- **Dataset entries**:
☆ ☆ ☆

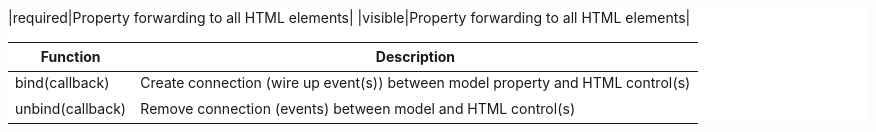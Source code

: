 |required|Property forwarding to all HTML elements|
|visible|Property forwarding to all HTML elements|

|Function|Description|
|---|---|
|bind(callback)|Create connection (wire up event(s)) between model property and HTML control(s)|
|unbind(callback)|Remove connection (events) between model and HTML control(s)|


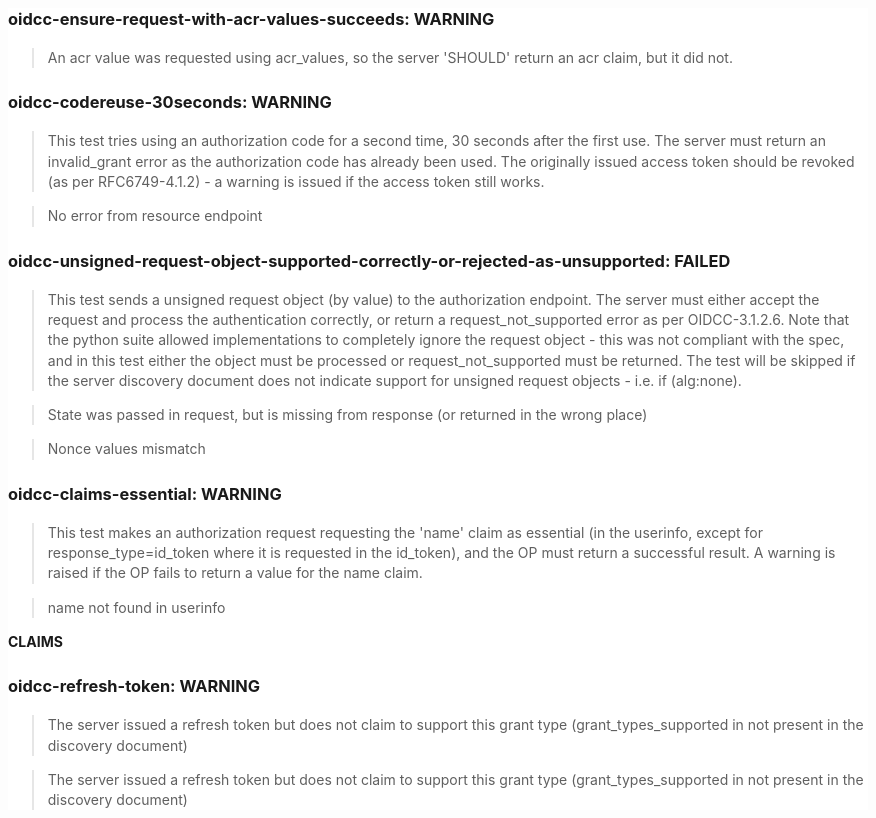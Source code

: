 ### oidcc-ensure-request-with-acr-values-succeeds: WARNING

> An acr value was requested using acr_values, so the server 'SHOULD' return an acr claim, but it did not.


### oidcc-codereuse-30seconds: WARNING

> This test tries using an authorization code for a second time, 30 seconds after the first use. The server must return an invalid_grant error as the authorization code has already been used. The originally issued access token should be revoked (as per RFC6749-4.1.2) - a warning is issued if the access token still works.

> No error from resource endpoint


### oidcc-unsigned-request-object-supported-correctly-or-rejected-as-unsupported: FAILED

> This test sends a unsigned request object (by value) to the authorization endpoint. The server must either accept the request and process the authentication correctly, or return a request_not_supported error as per OIDCC-3.1.2.6. Note that the python suite allowed implementations to completely ignore the request object - this was not compliant with the spec, and in this test either the object must be processed or request_not_supported must be returned. The test will be skipped if the server discovery document does not indicate support for unsigned request objects - i.e. if (alg:none).


> State was passed in request, but is missing from response (or returned in the wrong place)

> Nonce values mismatch

### oidcc-claims-essential: WARNING

> This test makes an authorization request requesting the 'name' claim as essential (in the userinfo, except for response_type=id_token where it is requested in the id_token), and the OP must return a successful result. A warning is raised if the OP fails to return a value for the name claim.

> name not found in userinfo

**CLAIMS**


### oidcc-refresh-token: WARNING

> The server issued a refresh token but does not claim to support this grant type (grant_types_supported in not present in the discovery document)

> The server issued a refresh token but does not claim to support this grant type (grant_types_supported in not present in the discovery document)



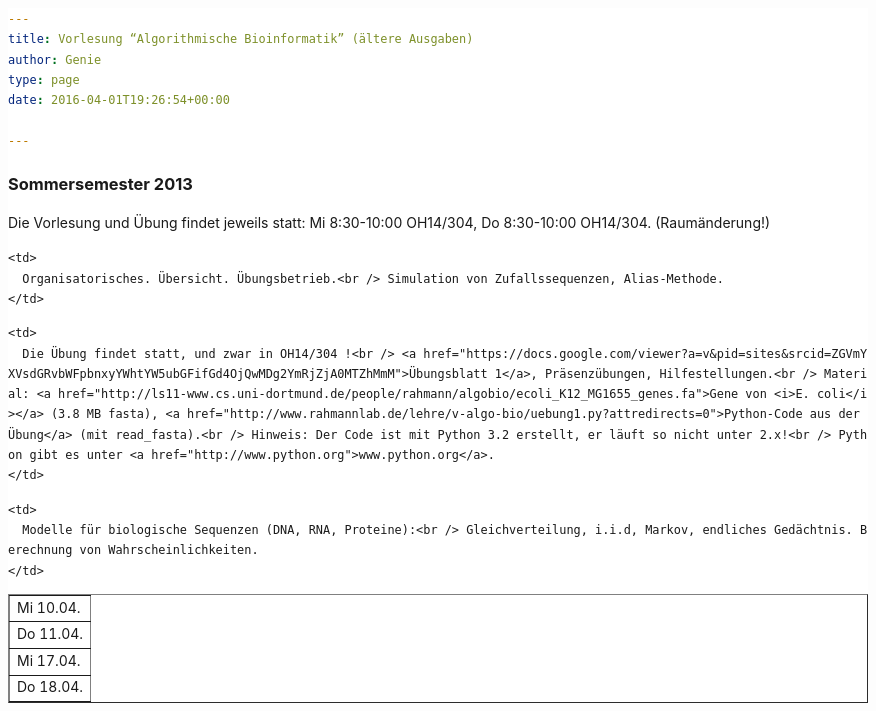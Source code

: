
 ```yaml
---
title: Vorlesung “Algorithmische Bioinformatik” (ältere Ausgaben)
author: Genie
type: page
date: 2016-04-01T19:26:54+00:00

---
```

### Sommersemester 2013

Die Vorlesung und Übung findet jeweils statt: Mi 8:30-10:00 OH14/304, Do 8:30-10:00 OH14/304. (Raumänderung!)

<table border="1" cellspacing="0">
  <tr>
    <td>
      Mi 10.04.
    </td>
    
    <td>
      Organisatorisches. Übersicht. Übungsbetrieb.<br /> Simulation von Zufallssequenzen, Alias-Methode.
    </td>
  </tr>
  
  <tr>
    <td>
      Do 11.04.
    </td>
    
    <td>
      Die Übung findet statt, und zwar in OH14/304 !<br /> <a href="https://docs.google.com/viewer?a=v&pid=sites&srcid=ZGVmYXVsdGRvbWFpbnxyYWhtYW5ubGFifGd4OjQwMDg2YmRjZjA0MTZhMmM">Übungsblatt 1</a>, Präsenzübungen, Hilfestellungen.<br /> Material: <a href="http://ls11-www.cs.uni-dortmund.de/people/rahmann/algobio/ecoli_K12_MG1655_genes.fa">Gene von <i>E. coli</i></a> (3.8 MB fasta), <a href="http://www.rahmannlab.de/lehre/v-algo-bio/uebung1.py?attredirects=0">Python-Code aus der Übung</a> (mit read_fasta).<br /> Hinweis: Der Code ist mit Python 3.2 erstellt, er läuft so nicht unter 2.x!<br /> Python gibt es unter <a href="http://www.python.org">www.python.org</a>.
    </td>
  </tr>
  
  <tr>
    <td>
      Mi 17.04.
    </td>
    
    <td>
      Modelle für biologische Sequenzen (DNA, RNA, Proteine):<br /> Gleichverteilung, i.i.d, Markov, endliches Gedächtnis. Berechnung von Wahrscheinlichkeiten.
    </td>
  </tr>
  
  <tr>
    <td>
      Do 18.04.
    </td>
    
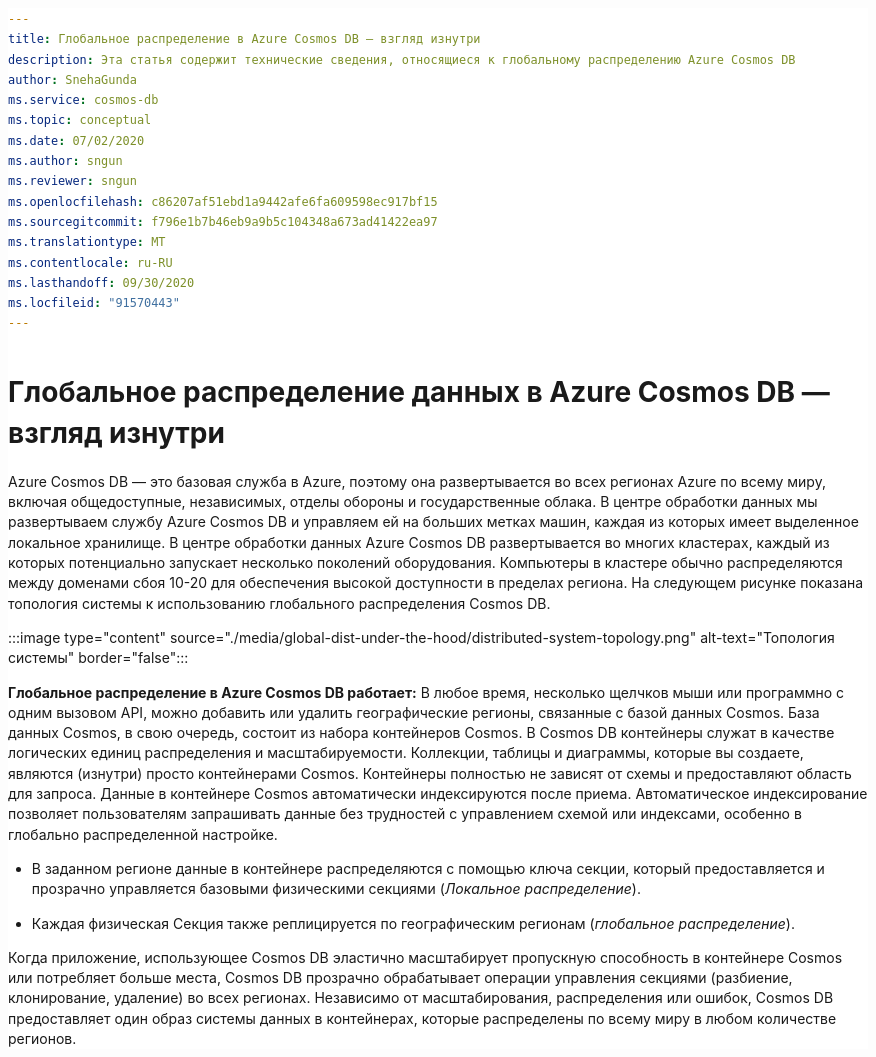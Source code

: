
 ```yaml
---
title: Глобальное распределение в Azure Cosmos DB — взгляд изнутри
description: Эта статья содержит технические сведения, относящиеся к глобальному распределению Azure Cosmos DB
author: SnehaGunda
ms.service: cosmos-db
ms.topic: conceptual
ms.date: 07/02/2020
ms.author: sngun
ms.reviewer: sngun
ms.openlocfilehash: c86207af51ebd1a9442afe6fa609598ec917bf15
ms.sourcegitcommit: f796e1b7b46eb9a9b5c104348a673ad41422ea97
ms.translationtype: MT
ms.contentlocale: ru-RU
ms.lasthandoff: 09/30/2020
ms.locfileid: "91570443"
---
```

# <a name="global-data-distribution-with-azure-cosmos-db---under-the-hood"></a>Глобальное распределение данных в Azure Cosmos DB — взгляд изнутри

Azure Cosmos DB — это базовая служба в Azure, поэтому она развертывается во всех регионах Azure по всему миру, включая общедоступные, независимых, отделы обороны и государственные облака. В центре обработки данных мы развертываем службу Azure Cosmos DB и управляем ей на больших метках машин, каждая из которых имеет выделенное локальное хранилище. В центре обработки данных Azure Cosmos DB развертывается во многих кластерах, каждый из которых потенциально запускает несколько поколений оборудования. Компьютеры в кластере обычно распределяются между доменами сбоя 10-20 для обеспечения высокой доступности в пределах региона. На следующем рисунке показана топология системы к использованию глобального распределения Cosmos DB.

:::image type="content" source="./media/global-dist-under-the-hood/distributed-system-topology.png" alt-text="Топология системы" border="false":::

**Глобальное распределение в Azure Cosmos DB работает:** В любое время, несколько щелчков мыши или программно с одним вызовом API, можно добавить или удалить географические регионы, связанные с базой данных Cosmos. База данных Cosmos, в свою очередь, состоит из набора контейнеров Cosmos. В Cosmos DB контейнеры служат в качестве логических единиц распределения и масштабируемости. Коллекции, таблицы и диаграммы, которые вы создаете, являются (изнутри) просто контейнерами Cosmos. Контейнеры полностью не зависят от схемы и предоставляют область для запроса. Данные в контейнере Cosmos автоматически индексируются после приема. Автоматическое индексирование позволяет пользователям запрашивать данные без трудностей с управлением схемой или индексами, особенно в глобально распределенной настройке.  

- В заданном регионе данные в контейнере распределяются с помощью ключа секции, который предоставляется и прозрачно управляется базовыми физическими секциями (*Локальное распределение*).  

- Каждая физическая Секция также реплицируется по географическим регионам (*глобальное распределение*). 

Когда приложение, использующее Cosmos DB эластично масштабирует пропускную способность в контейнере Cosmos или потребляет больше места, Cosmos DB прозрачно обрабатывает операции управления секциями (разбиение, клонирование, удаление) во всех регионах. Независимо от масштабирования, распределения или ошибок, Cosmos DB предоставляет один образ системы данных в контейнерах, которые распределены по всему миру в любом количестве регионов.  
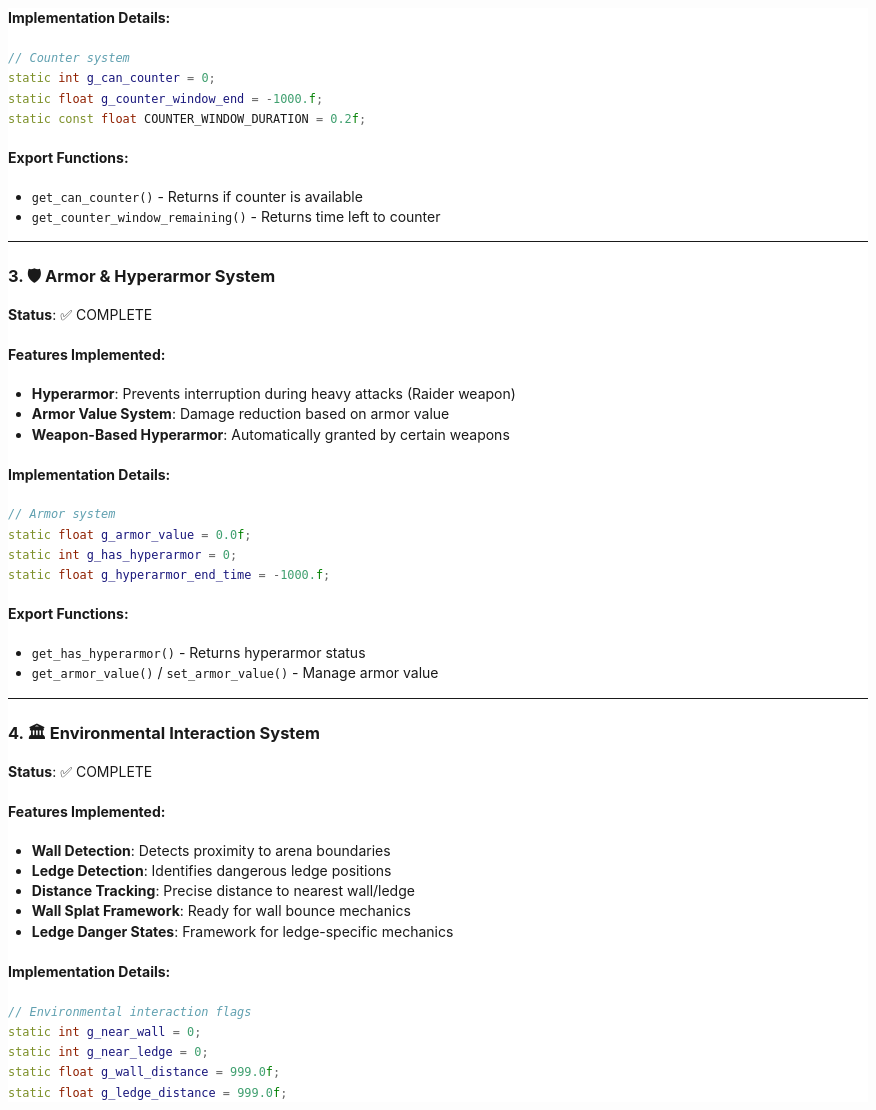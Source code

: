 #### Implementation Details:
```cpp
// Counter system
static int g_can_counter = 0;
static float g_counter_window_end = -1000.f;
static const float COUNTER_WINDOW_DURATION = 0.2f;
```

#### Export Functions:
- `get_can_counter()` - Returns if counter is available
- `get_counter_window_remaining()` - Returns time left to counter

---

### 3. 🛡️ Armor & Hyperarmor System
**Status**: ✅ COMPLETE

#### Features Implemented:
- **Hyperarmor**: Prevents interruption during heavy attacks (Raider weapon)
- **Armor Value System**: Damage reduction based on armor value
- **Weapon-Based Hyperarmor**: Automatically granted by certain weapons

#### Implementation Details:
```cpp
// Armor system
static float g_armor_value = 0.0f;
static int g_has_hyperarmor = 0;
static float g_hyperarmor_end_time = -1000.f;
```

#### Export Functions:
- `get_has_hyperarmor()` - Returns hyperarmor status
- `get_armor_value()` / `set_armor_value()` - Manage armor value

---

### 4. 🏛️ Environmental Interaction System
**Status**: ✅ COMPLETE

#### Features Implemented:
- **Wall Detection**: Detects proximity to arena boundaries
- **Ledge Detection**: Identifies dangerous ledge positions
- **Distance Tracking**: Precise distance to nearest wall/ledge
- **Wall Splat Framework**: Ready for wall bounce mechanics
- **Ledge Danger States**: Framework for ledge-specific mechanics

#### Implementation Details:
```cpp
// Environmental interaction flags
static int g_near_wall = 0;
static int g_near_ledge = 0;
static float g_wall_distance = 999.0f;
static float g_ledge_distance = 999.0f;
```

☆ ☆ ☆

- **Exercise objective**:
In the records above, find each line with the word "connection" and copy it.

- **Result for this exercise**:
|bind(callback)|Create connection (wire up event(s)) between model property and HTML control(s)|
|unbind(callback)|Remove connection (events) between model and HTML control(s)|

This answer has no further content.